Sunday, January 10, 2010

Pronouns-a primer

A large struggle among friends and family of someone who is transitioning is changing the way we address the trans person. I’ve already discussed the matter of name change, but now let us talk about pronouns.

Gender has a huge role in how we speak. More so in other languages and cultures (such as those that are Hispanic) however everything from “Dude, bro, hon, and lady” on top of proper he/she, his/hers ect.

One of the most affirming things you can do when a person comes out as transgender/transsexual is use the pronouns of their true inner gender. However this can often be one of the most difficult steps for friends and family. Especially the spouse.

When Cynthia first stated the need to start transition, it was a multi step process. It is after all very very scary to admit! She first said that she only wanted to go part time, and felt herself androgynous. Which is often identified as somewhere between the two genders.

For me, when referring to someone who identified as androgynous; it didn’t feel right to use either female or male pronouns. (and a number of androgynous people prefer gender neutral pronouns) I started the process of taking gender out of my speech all together because it was quickly getting confusing! There are a large number of gender neutral pronouns. You can find most of the one’s I’ve heard of on this wiki. I like the Spivak set myself but even still it feels uncomfortable for me personally as it leaves many things out that I normally use.
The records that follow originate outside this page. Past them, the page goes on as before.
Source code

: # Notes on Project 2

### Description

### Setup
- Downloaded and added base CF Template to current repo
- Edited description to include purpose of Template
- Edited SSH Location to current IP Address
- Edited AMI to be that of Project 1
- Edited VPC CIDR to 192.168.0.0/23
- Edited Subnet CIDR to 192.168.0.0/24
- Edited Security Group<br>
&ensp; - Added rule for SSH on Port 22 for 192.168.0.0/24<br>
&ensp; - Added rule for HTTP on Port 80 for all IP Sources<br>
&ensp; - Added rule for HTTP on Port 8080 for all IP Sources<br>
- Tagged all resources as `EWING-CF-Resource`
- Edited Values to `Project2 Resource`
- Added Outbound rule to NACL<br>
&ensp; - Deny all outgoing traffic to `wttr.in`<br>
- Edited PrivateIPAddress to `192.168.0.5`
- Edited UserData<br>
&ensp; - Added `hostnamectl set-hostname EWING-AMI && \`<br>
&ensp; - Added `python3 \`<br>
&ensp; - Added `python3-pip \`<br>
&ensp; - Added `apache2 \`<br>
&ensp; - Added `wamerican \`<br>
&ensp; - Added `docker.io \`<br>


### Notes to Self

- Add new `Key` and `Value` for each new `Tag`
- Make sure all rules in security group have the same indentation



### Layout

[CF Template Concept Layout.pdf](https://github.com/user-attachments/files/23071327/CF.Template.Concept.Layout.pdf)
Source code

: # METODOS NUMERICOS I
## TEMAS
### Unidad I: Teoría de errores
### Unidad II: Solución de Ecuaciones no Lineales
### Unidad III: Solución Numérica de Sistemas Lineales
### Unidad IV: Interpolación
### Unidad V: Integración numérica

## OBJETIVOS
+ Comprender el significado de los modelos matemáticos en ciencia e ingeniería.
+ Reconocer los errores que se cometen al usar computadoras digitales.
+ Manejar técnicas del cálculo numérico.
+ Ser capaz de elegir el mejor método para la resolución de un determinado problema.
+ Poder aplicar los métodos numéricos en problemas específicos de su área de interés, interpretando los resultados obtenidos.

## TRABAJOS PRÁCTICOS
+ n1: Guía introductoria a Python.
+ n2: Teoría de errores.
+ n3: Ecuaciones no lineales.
I was never aware how gendered my love language was until Cynthia started transition. Around our house you can often hear “lover lady/lover man, silly man/silly woman” on and on. You get the picture. So I set about removing those from my language which left me feeling like something was missing.

The “stop” in androgyny didn’t last and Cynthia recognized herself to be transsexual. She wants/wanted to be fully respected as a woman. I found it much easier for me to pick up feminine pronouns! Almost joyous after I’d been letting so many things go unsaid because of their gender connotation.

Add on top of this that I am not out at my work about Cynthia’s transition. So at work I still talk about “my husband” and use “his” male name. If we’re out in public and Cynthia is dressed en homme (as a man) I need to use masculine pronoun set and name. If she’s out in public en femme (as a woman) then I need to use feminine pronoun set and name. It’s enough to make a person’s head spin! I do get it wrong. I am most definitely not perfect. It’s been a struggle, though the more I speak, type and think of her as female, the easier it becomes.

I think that was definitely the turning point for me. I started encouraging myself (not forcing myself.) to think feminine pronouns and name. Once it was comfortable in my own head it was much easier to flag her down across a store, “Cyndi!” convincingly and comfortably.

A number of spouses that I know report it being their biggest struggle. That they simply can not see their mate as woman (or man depending on which direction the trans spouse is going) and find creative ways to fully leave gender out of their speech. Everyone is different and comes to acceptance at different times, in different ways.

I stick to my original assertion though. The fastest way to show your true support is to use proper pronouns when talking to a trans person. I know that in this house there was a visible relaxation that took place when I started referring to Cynthia as she. The smile that followed was all I needed to know. After all, I wouldn’t want to tell someone I’m a woman, and have them insist I am a man. That would be beyond infuriating! What an insult that would be. No?